Node Loading, Primary Startup, & Node Shutdown

Health: From Loading To Healthy

When a Netsy process starts, it enters the Loading Health State and performs a “backfill” process:

  1. Validates its local peer-certificate subject and server-certificate SANs against the configured node_id, cluster_id, and advertise addresses.

  2. Uses s3lect to determine the current Elector (if exists).

  3. Registers itself via Service Discovery, if not already registered.

    • Step 1: ensure a Node file exists in object storage. If an existing file is equivalent, treat it as a no-op. If it exists but contains different values such as different advertise addresses, fail startup rather than silently overwriting it.

    • Step 2: connect to the current Elector (if exists) and register itself with the Elector, which allocates or re-uses the Node’s stable etcd member_id in members.json and returns that member_id and the authoritative initial Cluster State in the registration response. If direct registration fails, startup fails rather than continuing with a partially registered Node.

  4. Initialise its SQLite database.

    • If its SQLite database does not exist, create an initial schema.

    • Check PRAGMA user_version against the expected schema version. If different than expected, refuse to start (prevents an older release from using a database written by a newer release). If lower, a future release may migrate in-place or wipe and rebuild from object storage.

  5. If the local compactions table is empty, derive the Compaction Revision implied by contiguous records.compacted_at rows.
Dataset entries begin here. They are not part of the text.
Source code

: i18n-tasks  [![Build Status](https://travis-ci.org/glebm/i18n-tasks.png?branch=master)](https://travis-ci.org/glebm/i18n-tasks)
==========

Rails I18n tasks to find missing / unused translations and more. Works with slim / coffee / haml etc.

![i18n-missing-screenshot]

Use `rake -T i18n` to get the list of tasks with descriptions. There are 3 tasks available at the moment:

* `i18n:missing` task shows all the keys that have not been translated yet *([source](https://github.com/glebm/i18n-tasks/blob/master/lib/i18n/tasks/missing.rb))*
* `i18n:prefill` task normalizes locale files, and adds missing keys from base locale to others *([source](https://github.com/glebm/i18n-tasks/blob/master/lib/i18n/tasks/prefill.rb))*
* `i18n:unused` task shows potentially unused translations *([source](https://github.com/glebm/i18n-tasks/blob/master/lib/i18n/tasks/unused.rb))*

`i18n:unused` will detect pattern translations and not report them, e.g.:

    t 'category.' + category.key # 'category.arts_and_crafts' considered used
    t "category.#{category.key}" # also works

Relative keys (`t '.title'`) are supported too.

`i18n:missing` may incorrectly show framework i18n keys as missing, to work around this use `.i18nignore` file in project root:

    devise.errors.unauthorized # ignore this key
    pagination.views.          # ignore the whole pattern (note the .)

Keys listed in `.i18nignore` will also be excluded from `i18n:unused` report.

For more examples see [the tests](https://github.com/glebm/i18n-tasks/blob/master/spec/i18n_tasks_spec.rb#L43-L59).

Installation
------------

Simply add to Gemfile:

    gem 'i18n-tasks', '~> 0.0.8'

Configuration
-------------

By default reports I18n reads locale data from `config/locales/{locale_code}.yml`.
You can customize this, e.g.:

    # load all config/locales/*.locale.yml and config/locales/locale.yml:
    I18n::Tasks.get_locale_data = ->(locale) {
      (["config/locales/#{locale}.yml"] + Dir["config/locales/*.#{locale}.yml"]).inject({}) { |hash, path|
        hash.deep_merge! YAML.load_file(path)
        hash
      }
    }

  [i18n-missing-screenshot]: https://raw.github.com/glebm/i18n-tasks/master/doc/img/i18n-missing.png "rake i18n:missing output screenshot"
  6. If the SQLite database records table is empty, downloads and imports the latest Snapshot file from object storage (if one exists).

    • While it might be possible to retrieve this data from another Peer at a lower cost, fetching from object storage provides a durable baseline without causing any load on other Peers. When using synchronous object storage transactions, it’s the system of record. When using quorum transactions, object storage may not contain the very latest records (as they are flushed asynchronously). Regardless, it is always checked first as the starting point for backfill. This means you can safely bring multiple new Peers online quickly.
  7. If the local compactions table is still empty after step 6, derive the Compaction Revision again from the now-populated contiguous records.compacted_at rows.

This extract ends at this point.